(Dataset entries)
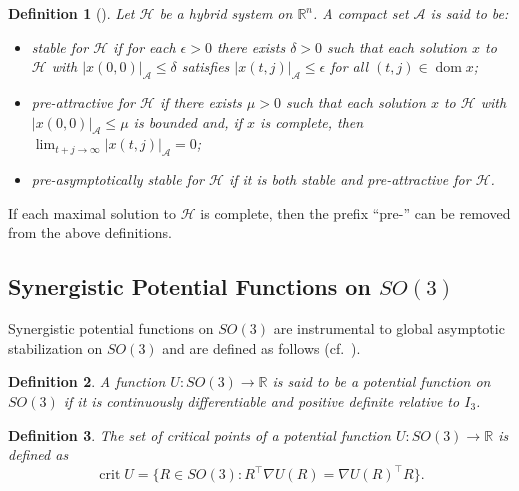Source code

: \documentclass[journal]{IEEEtran}
\newtheorem{definition}{Definition}
\newcommand{\tp}{^\top}
\newcommand{\eye}[1]{I_{#1}}
\DeclareMathOperator{\crit}{crit}
\DeclareMathOperator{\dom}{dom}
\begin{document}
\begin{definition}[{\cite[Definition~7.1]{goebel_hybrid_2012}}]
Let $\mathcal{H}$ be a hybrid system on $\mathbb{R}^n$. A compact set $\mathcal{A}$ is said to be:
\begin{itemize}
  \item stable for $\mathcal{H}$ if for each $\epsilon>0$ there exists $\delta>0$ such that each solution $x$ to $\mathcal{H}$ with $|x(0,0)|_\mathcal{A}\leq\delta$ satisfies $|x(t,j)|_\mathcal{A}\leq\epsilon$ for all $(t,j)\in\dom x$;
  \item pre-attractive for $\mathcal{H}$ if there exists $\mu>0$ such that each solution $x$ to $\mathcal{H}$ with $|x(0,0)|_\mathcal{A}\leq\mu$ is bounded and, if $x$ is complete, then $\lim_{t+j\to\infty}|x(t,j)|_\mathcal{A}=0$;
  \item pre-asymptotically stable for $\mathcal{H}$ if it is both stable and pre-attractive for $\mathcal{H}$.
\end{itemize}
\end{definition}
If each maximal solution to $\mathcal{H}$ is complete, then the prefix ``pre-'' can be removed from the above definitions.

\subsection{Synergistic Potential Functions on $SO(3)$}

Synergistic potential functions on $SO(3)$ are instrumental to global asymptotic stabilization on $SO(3)$ and are defined as follows (cf.~\cite{mayhew_synergistic_2013}).

\begin{definition}
A function $U:SO(3)\to\mathbb{R}$ is said to be a \emph{potential function on $SO(3)$} if it is continuously differentiable and positive definite relative to $\eye{3}$.
\end{definition}

\begin{definition}
The set of critical points of a potential function $U:SO(3)\to\mathbb{R}$ is defined as
$$\crit U = \{R\in SO(3): R\tp\nabla U(R) = \nabla U(R)\tp R\}.$$
\end{definition}
\end{document}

-- Instructions to follow --
With the pictures set aside, copy each line above as written.

-- Response to the exercise --
Source code

: \documentclass[journal]{IEEEtran}
\newtheorem{definition}{Definition}
\newcommand{\tp}{^\top}
\newcommand{\eye}[1]{I_{#1}}
\DeclareMathOperator{\crit}{crit}
\DeclareMathOperator{\dom}{dom}
\begin{document}
\begin{definition}[{\cite[Definition~7.1]{goebel_hybrid_2012}}]
Let $\mathcal{H}$ be a hybrid system on $\mathbb{R}^n$. A compact set $\mathcal{A}$ is said to be:
\begin{itemize}
  \item stable for $\mathcal{H}$ if for each $\epsilon>0$ there exists $\delta>0$ such that each solution $x$ to $\mathcal{H}$ with $|x(0,0)|_\mathcal{A}\leq\delta$ satisfies $|x(t,j)|_\mathcal{A}\leq\epsilon$ for all $(t,j)\in\dom x$;
  \item pre-attractive for $\mathcal{H}$ if there exists $\mu>0$ such that each solution $x$ to $\mathcal{H}$ with $|x(0,0)|_\mathcal{A}\leq\mu$ is bounded and, if $x$ is complete, then $\lim_{t+j\to\infty}|x(t,j)|_\mathcal{A}=0$;
  \item pre-asymptotically stable for $\mathcal{H}$ if it is both stable and pre-attractive for $\mathcal{H}$.
\end{itemize}
\end{definition}
If each maximal solution to $\mathcal{H}$ is complete, then the prefix ``pre-'' can be removed from the above definitions.

\subsection{Synergistic Potential Functions on $SO(3)$}

Synergistic potential functions on $SO(3)$ are instrumental to global asymptotic stabilization on $SO(3)$ and are defined as follows (cf.~\cite{mayhew_synergistic_2013}).

\begin{definition}
A function $U:SO(3)\to\mathbb{R}$ is said to be a \emph{potential function on $SO(3)$} if it is continuously differentiable and positive definite relative to $\eye{3}$.
\end{definition}

\begin{definition}
The set of critical points of a potential function $U:SO(3)\to\mathbb{R}$ is defined as
$$\crit U = \{R\in SO(3): R\tp\nabla U(R) = \nabla U(R)\tp R\}.$$
\end{definition}
\end{document}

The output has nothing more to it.